See the Millions of Places Migrating Birds Have Gone—in One Gif

A new animation from the Cornell Lab of Ornithology tracks 118 species along their journeys across the Americas.

Ever wondered what bird migration looks like across the entire Western Hemisphere? Well, thanks to the visionaries at the Cornell Lab of Ornithology, now we know:

Animation: Frank La Sorte/Cornell Lab of Ornithology

The gif is kind of hypnotizing, and definitely fun to watch. But what exactly are we looking at?

The dots are showing 118 different species of birds as they travel between their breeding and wintering grounds in North, Central, and South America. The routes are based off of millions of eBird observations from 2002 to 2014, mapped out and analyzed by Cornell scientists in a recent paper in Proceedings of the Royal Society B. (A numbered key for all the species is available.)  

By blending all the birds’ trajectories into one animation, the researchers were able to pick out four major migration patterns: clockwise, counterclockwise, intersecting, and transoceanic. They found that most species choose a clockwise loop that takes them over water and land (come September, watch how a big mass of dots leaps off the East Coast and into the ocean, before arching back over the tip of South America). Though this may seem like a detour, it’s actually the fastest track for birds, since it lets them ride some powerful tailwinds to their destinations. The clockwise migrators—Black-billed Cuckoos, Cape May Warblers, and Veerys, to name a few—tend to mix things up, too.

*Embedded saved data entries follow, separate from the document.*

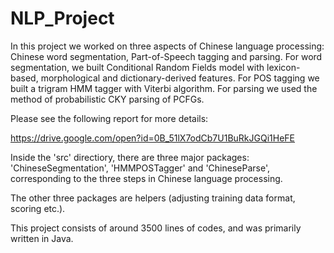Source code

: # NLP_Project

In this project we worked on three aspects of Chinese language processing: Chinese word segmentation, Part-of-Speech tagging and parsing. For word segmentation, we built Conditional Random Fields model with lexicon-based, morphological and dictionary-derived features. For POS tagging we built a trigram HMM tagger with Viterbi algorithm. For parsing we used the method of probabilistic CKY parsing of PCFGs. 

Please see the following report for more details:

https://drive.google.com/open?id=0B_51lX7odCb7U1BuRkJGQi1HeFE

Inside the 'src' directiory, there are three major packages: 'ChineseSegmentation', 'HMMPOSTagger' and 'ChineseParse', corresponding to the three steps in Chinese language processing.

The other three packages are helpers (adjusting training data format, scoring etc.).

This project consists of around 3500 lines of codes, and was primarily written in Java.
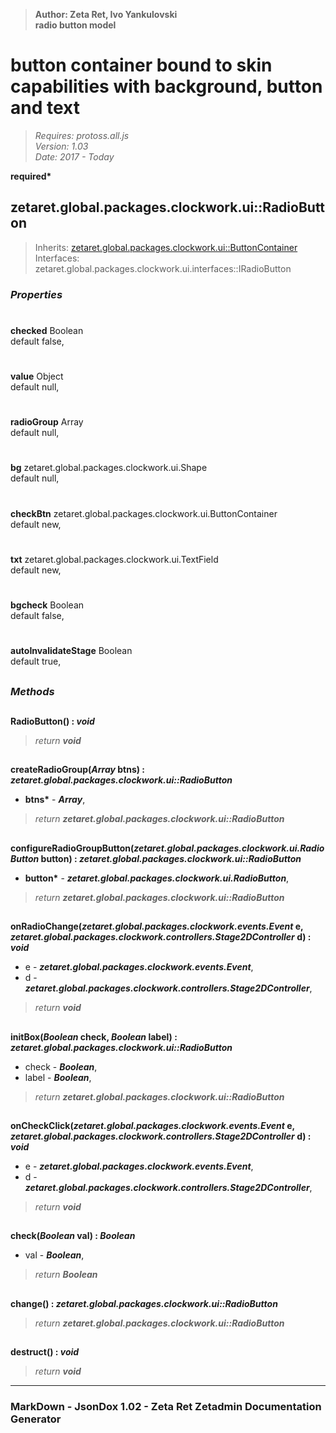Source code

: > __Author: Zeta Ret, Ivo Yankulovski__  
> __radio button model__  
# button container bound to skin capabilities with background, button and text  
> *Requires: protoss.all.js*  
> *Version: 1.03*  
> *Date: 2017 - Today*  

__required*__

## zetaret.global.packages.clockwork.ui::RadioButton  
> Inherits: [zetaret.global.packages.clockwork.ui::ButtonContainer](ButtonContainer.md)  
> Interfaces: zetaret.global.packages.clockwork.ui.interfaces::IRadioButton  

### *Properties*  

#  
__checked__ Boolean  
default false,   

#  
__value__ Object  
default null,   

#  
__radioGroup__ Array  
default null,   

#  
__bg__ zetaret.global.packages.clockwork.ui.Shape  
default null,   

#  
__checkBtn__ zetaret.global.packages.clockwork.ui.ButtonContainer  
default new,   

#  
__txt__ zetaret.global.packages.clockwork.ui.TextField  
default new,   

#  
__bgcheck__ Boolean  
default false,   

#  
__autoInvalidateStage__ Boolean  
default true,   


##  
### *Methods*  

##  
__RadioButton() : *void*__  
  
> *return __void__*  

##  
__createRadioGroup(*Array* btns) : *zetaret.global.packages.clockwork.ui::RadioButton*__  
  
- __btns*__ - __*Array*__,   
> *return __zetaret.global.packages.clockwork.ui::RadioButton__*  

##  
__configureRadioGroupButton(*zetaret.global.packages.clockwork.ui.RadioButton* button) : *zetaret.global.packages.clockwork.ui::RadioButton*__  
  
- __button*__ - __*zetaret.global.packages.clockwork.ui.RadioButton*__,   
> *return __zetaret.global.packages.clockwork.ui::RadioButton__*  

##  
__onRadioChange(*zetaret.global.packages.clockwork.events.Event* e, *zetaret.global.packages.clockwork.controllers.Stage2DController* d) : *void*__  
  
- e - __*zetaret.global.packages.clockwork.events.Event*__,   
- d - __*zetaret.global.packages.clockwork.controllers.Stage2DController*__,   
> *return __void__*  

##  
__initBox(*Boolean* check, *Boolean* label) : *zetaret.global.packages.clockwork.ui::RadioButton*__  
  
- check - __*Boolean*__,   
- label - __*Boolean*__,   
> *return __zetaret.global.packages.clockwork.ui::RadioButton__*  

##  
__onCheckClick(*zetaret.global.packages.clockwork.events.Event* e, *zetaret.global.packages.clockwork.controllers.Stage2DController* d) : *void*__  
  
- e - __*zetaret.global.packages.clockwork.events.Event*__,   
- d - __*zetaret.global.packages.clockwork.controllers.Stage2DController*__,   
> *return __void__*  

##  
__check(*Boolean* val) : *Boolean*__  
  
- val - __*Boolean*__,   
> *return __Boolean__*  

##  
__change() : *zetaret.global.packages.clockwork.ui::RadioButton*__  
  
> *return __zetaret.global.packages.clockwork.ui::RadioButton__*  

##  
__destruct() : *void*__  
  
> *return __void__*  

---  
### MarkDown - JsonDox 1.02 - Zeta Ret Zetadmin Documentation Generator
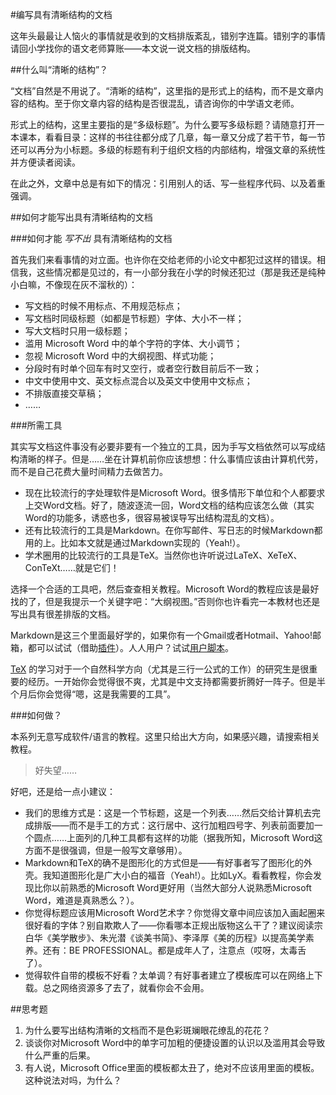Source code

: #编写具有清晰结构的文档

这年头最最让人恼火的事情就是收到的文档排版紊乱，错别字连篇。错别字的事情请回小学找你的语文老师算账——本文说一说文档的排版结构。

##什么叫“清晰的结构”？

“文档”自然是不用说了。“清晰的结构”，这里指的是形式上的结构，而不是文章内容的结构。至于你文章内容的结构是否很混乱，请咨询你的中学语文老师。

形式上的结构，这里主要指的是“多级标题”。为什么要写多级标题？请随意打开一本课本，看看目录：这样的书往往都分成了几章，每一章又分成了若干节，每一节还可以再分为小标题。多级的标题有利于组织文档的内部结构，增强文章的系统性并方便读者阅读。

在此之外，文章中总是有如下的情况：引用别人的话、写一些程序代码、以及着重强调。

##如何才能写出具有清晰结构的文档

###如何才能 *写不出* 具有清晰结构的文档

首先我们来看事情的对立面。也许你在交给老师的小论文中都犯过这样的错误。相信我，这些情况都是见过的，有一小部分我在小学的时候还犯过（那是我还是纯种小白嘛，不像现在灰不溜秋的）：

- 写文档的时候不用标点、不用规范标点；
- 写文档时同级标题（如都是节标题）字体、大小不一样；
- 写大文档时只用一级标题；
- 滥用 Microsoft Word 中的单个字符的字体、大小调节；
- 忽视 Microsoft Word 中的大纲视图、样式功能；
- 分段时有时单个回车有时又空行，或者空行数目前后不一致；
- 中文中使用中文、英文标点混合以及英文中使用中文标点；
- 不排版直接交草稿；
- ……

###所需工具

其实写文档这件事没有必要非要有一个独立的工具，因为手写文档依然可以写成结构清晰的样子。但是……坐在计算机前你应该想想：什么事情应该由计算机代劳，而不是自己花费大量时间精力去做苦力。

- 现在比较流行的字处理软件是Microsoft Word。很多情形下单位和个人都要求上交Word文档。好了，随波逐流一回，Word文档的结构应该怎么做（其实Word的功能多，诱惑也多，很容易被误导写出结构混乱的文档）。
- 还有比较流行的工具是Markdown。在你写邮件、写日志的时候Markdown都用的上。比如本文就是通过Markdown实现的（Yeah!）。
- 学术圈用的比较流行的工具是TeX。当然你也许听说过LaTeX、XeTeX、ConTeXt……就是它们！

选择一个合适的工具吧，然后查查相关教程。Microsoft Word的教程应该是最好找的了，但是我提示一个关键字吧：“大纲视图。”否则你也许看完一本教材也还是写出具有很差排版的文档。

Markdown是这三个里面最好学的，如果你有一个Gmail或者Hotmail、Yahoo!邮箱，都可以试试（借助[插件](https://github.com/adam-p/markdown-here)）。人人用户？试试[用户脚本](https://github.com/smilekzs/renren-markdown/blob/master/renren.md)。

[TeX](http://docs.huihoo.com/homepage/shredderyin/tex_frame.html) 的学习对于一个自然科学方向（尤其是三行一公式的工作）的研究生是很重要的经历。一开始你会觉得很不爽，尤其是中文支持都需要折腾好一阵子。但是半个月后你会觉得“嗯，这是我需要的工具”。

###如何做？

本系列无意写成软件/语言的教程。这里只给出大方向，如果感兴趣，请搜索相关教程。

>好失望……

好吧，还是给一点小建议：

- 我们的思维方式是：这是一个节标题，这是一个列表……然后交给计算机去完成排版——而不是手工的方式：这行居中、这行加粗四号字、列表前面要加一个圆点……上面列的几种工具都有这样的功能（据我所知，Microsoft Word这方面不是很强调，但是一般写文章够用）。
- Markdown和TeX的确不是图形化的方式但是——有好事者写了图形化的外壳。我知道图形化是广大小白的福音（Yeah!）。比如LyX。看看教程，你会发现比你以前熟悉的Microsoft Word更好用（当然大部分人说熟悉Microsoft Word，难道是真熟悉么？）。
- 你觉得标题应该用Microsoft Word艺术字？你觉得文章中间应该加入画起圈来很好看的字体？别自欺欺人了——你看哪本正规出版物这么干了？建议阅读宗白华《美学散步》、朱光潜《谈美书简》、李泽厚《美的历程》以提高美学素养。还有：BE PROFESSIONAL。都是成年人了，注意点（哎呀，太毒舌了）。
- 觉得软件自带的模板不好看？太单调？有好事者建立了模板库可以在网络上下载。总之网络资源多了去了，就看你会不会用。

##思考题

1. 为什么要写出结构清晰的文档而不是色彩斑斓眼花缭乱的花花？
2. 谈谈你对Microsoft Word中的单字可加粗的便捷设置的认识以及滥用其会导致什么严重的后果。
3. 有人说，Microsoft Office里面的模板都太丑了，绝对不应该用里面的模板。这种说法对吗，为什么？

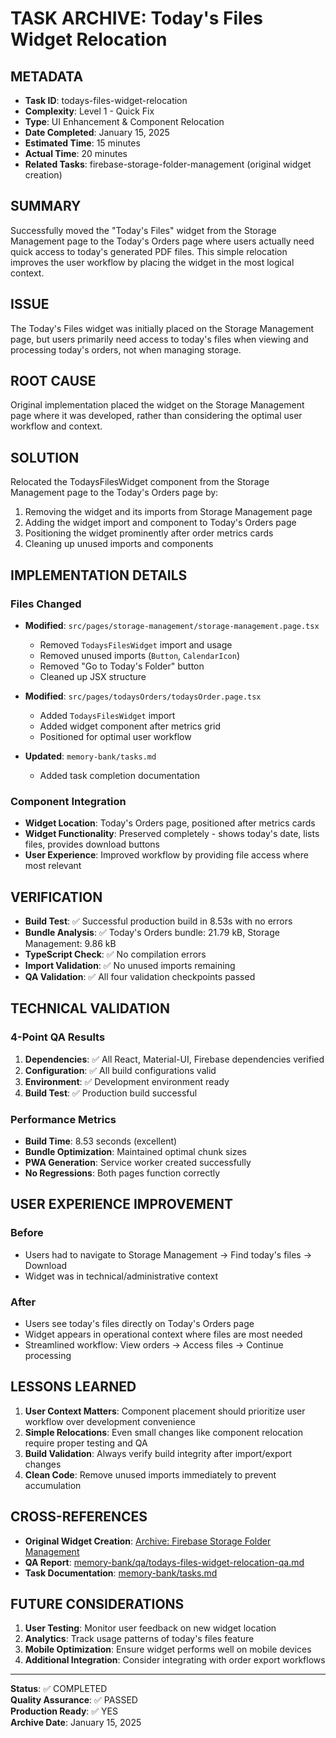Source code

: # TASK ARCHIVE: Today's Files Widget Relocation

## METADATA
- **Task ID**: todays-files-widget-relocation
- **Complexity**: Level 1 - Quick Fix
- **Type**: UI Enhancement & Component Relocation
- **Date Completed**: January 15, 2025
- **Estimated Time**: 15 minutes
- **Actual Time**: 20 minutes
- **Related Tasks**: firebase-storage-folder-management (original widget creation)

## SUMMARY
Successfully moved the "Today's Files" widget from the Storage Management page to the Today's Orders page where users actually need quick access to today's generated PDF files. This simple relocation improves the user workflow by placing the widget in the most logical context.

## ISSUE
The Today's Files widget was initially placed on the Storage Management page, but users primarily need access to today's files when viewing and processing today's orders, not when managing storage.

## ROOT CAUSE
Original implementation placed the widget on the Storage Management page where it was developed, rather than considering the optimal user workflow and context.

## SOLUTION
Relocated the TodaysFilesWidget component from the Storage Management page to the Today's Orders page by:
1. Removing the widget and its imports from Storage Management page
2. Adding the widget import and component to Today's Orders page
3. Positioning the widget prominently after order metrics cards
4. Cleaning up unused imports and components

## IMPLEMENTATION DETAILS

### Files Changed
- **Modified**: `src/pages/storage-management/storage-management.page.tsx`
  - Removed `TodaysFilesWidget` import and usage
  - Removed unused imports (`Button`, `CalendarIcon`)
  - Removed "Go to Today's Folder" button
  - Cleaned up JSX structure

- **Modified**: `src/pages/todaysOrders/todaysOrder.page.tsx`
  - Added `TodaysFilesWidget` import
  - Added widget component after metrics grid
  - Positioned for optimal user workflow

- **Updated**: `memory-bank/tasks.md`
  - Added task completion documentation

### Component Integration
- **Widget Location**: Today's Orders page, positioned after metrics cards
- **Widget Functionality**: Preserved completely - shows today's date, lists files, provides download buttons
- **User Experience**: Improved workflow by providing file access where most relevant

## VERIFICATION
- **Build Test**: ✅ Successful production build in 8.53s with no errors
- **Bundle Analysis**: ✅ Today's Orders bundle: 21.79 kB, Storage Management: 9.86 kB
- **TypeScript Check**: ✅ No compilation errors
- **Import Validation**: ✅ No unused imports remaining
- **QA Validation**: ✅ All four validation checkpoints passed

## TECHNICAL VALIDATION
### 4-Point QA Results
1. **Dependencies**: ✅ All React, Material-UI, Firebase dependencies verified
2. **Configuration**: ✅ All build configurations valid
3. **Environment**: ✅ Development environment ready
4. **Build Test**: ✅ Production build successful

### Performance Metrics
- **Build Time**: 8.53 seconds (excellent)
- **Bundle Optimization**: Maintained optimal chunk sizes
- **PWA Generation**: Service worker created successfully
- **No Regressions**: Both pages function correctly

## USER EXPERIENCE IMPROVEMENT
### Before
- Users had to navigate to Storage Management → Find today's files → Download
- Widget was in technical/administrative context

### After  
- Users see today's files directly on Today's Orders page
- Widget appears in operational context where files are most needed
- Streamlined workflow: View orders → Access files → Continue processing

## LESSONS LEARNED
1. **User Context Matters**: Component placement should prioritize user workflow over development convenience
2. **Simple Relocations**: Even small changes like component relocation require proper testing and QA
3. **Build Validation**: Always verify build integrity after import/export changes
4. **Clean Code**: Remove unused imports immediately to prevent accumulation

## CROSS-REFERENCES
- **Original Widget Creation**: [Archive: Firebase Storage Folder Management](archive-firebase-storage-folder-management.md)
- **QA Report**: [memory-bank/qa/todays-files-widget-relocation-qa.md](../qa/todays-files-widget-relocation-qa.md)
- **Task Documentation**: [memory-bank/tasks.md](../tasks.md)

## FUTURE CONSIDERATIONS
1. **User Testing**: Monitor user feedback on new widget location
2. **Analytics**: Track usage patterns of today's files feature
3. **Mobile Optimization**: Ensure widget performs well on mobile devices
4. **Additional Integration**: Consider integrating with order export workflows

---

**Status**: ✅ COMPLETED  
**Quality Assurance**: ✅ PASSED  
**Production Ready**: ✅ YES  
**Archive Date**: January 15, 2025 
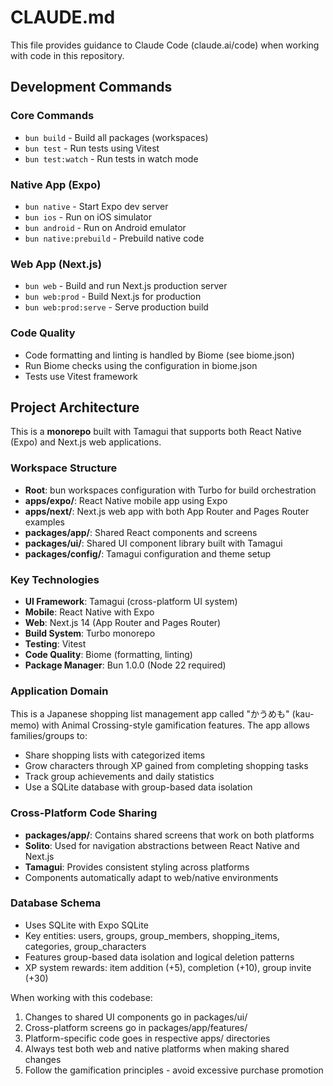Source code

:# CLAUDE.md

This file provides guidance to Claude Code (claude.ai/code) when working with code in this repository.

## Development Commands

### Core Commands
- `bun build` - Build all packages (workspaces)
- `bun test` - Run tests using Vitest
- `bun test:watch` - Run tests in watch mode

### Native App (Expo)
- `bun native` - Start Expo dev server
- `bun ios` - Run on iOS simulator
- `bun android` - Run on Android emulator
- `bun native:prebuild` - Prebuild native code

### Web App (Next.js)
- `bun web` - Build and run Next.js production server
- `bun web:prod` - Build Next.js for production
- `bun web:prod:serve` - Serve production build

### Code Quality
- Code formatting and linting is handled by Biome (see biome.json)
- Run Biome checks using the configuration in biome.json
- Tests use Vitest framework

## Project Architecture

This is a **monorepo** built with Tamagui that supports both React Native (Expo) and Next.js web applications.

### Workspace Structure
- **Root**: bun workspaces configuration with Turbo for build orchestration
- **apps/expo/**: React Native mobile app using Expo
- **apps/next/**: Next.js web app with both App Router and Pages Router examples
- **packages/app/**: Shared React components and screens
- **packages/ui/**: Shared UI component library built with Tamagui
- **packages/config/**: Tamagui configuration and theme setup

### Key Technologies
- **UI Framework**: Tamagui (cross-platform UI system)
- **Mobile**: React Native with Expo
- **Web**: Next.js 14 (App Router and Pages Router)
- **Build System**: Turbo monorepo
- **Testing**: Vitest
- **Code Quality**: Biome (formatting, linting)
- **Package Manager**: Bun 1.0.0 (Node 22 required)

### Application Domain
This is a Japanese shopping list management app called "かうめも" (kau-memo) with Animal Crossing-style gamification features. The app allows families/groups to:
- Share shopping lists with categorized items
- Grow characters through XP gained from completing shopping tasks
- Track group achievements and daily statistics
- Use a SQLite database with group-based data isolation

### Cross-Platform Code Sharing
- **packages/app/**: Contains shared screens that work on both platforms
- **Solito**: Used for navigation abstractions between React Native and Next.js
- **Tamagui**: Provides consistent styling across platforms
- Components automatically adapt to web/native environments

### Database Schema
- Uses SQLite with Expo SQLite
- Key entities: users, groups, group_members, shopping_items, categories, group_characters
- Features group-based data isolation and logical deletion patterns
- XP system rewards: item addition (+5), completion (+10), group invite (+30)

When working with this codebase:
1. Changes to shared UI components go in packages/ui/
2. Cross-platform screens go in packages/app/features/
3. Platform-specific code goes in respective apps/ directories
4. Always test both web and native platforms when making shared changes
5. Follow the gamification principles - avoid excessive purchase promotion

They fly wide in fall, and take a more inland path in spring (see how fewer dots are venturing over the Atlantic in the first half of the year). Meanwhile, species that stick to a straighter route—Brown-chested Martins, Crowned Slaty Flycatchers, and Rusty Blackbirds are three examples—use the same itinerary to and from their breeding grounds. To test this trend, just pick a dot and follow it from start to beginning. If it moves along a steady slope—and doesn’t make you dizzy—then you’ve probably chosen an "intersecting" bird.

eBird data show that the Baltimore Oriole takes a counter-clockwise route as it migrates between Central America and the eastern half of the U.S. Photo: Randy Barba/Audubon Photography Awards

Finally, notice how a lot of the straight shooters are funneling through the Yucatan? That's because they're sidestepping geographic obstacles, like the Sierra Madre Mountains. Knowing that this bottleneck exists is really important: It can help us pinpoint where a big chunk of species are resting during migration, so we can make sure those habitats are up to snuff. And to state the obvious—it shows us that the isthmus is a top-notch birding spot.

Wow . . . all that from citizen science—and one very nifty gif.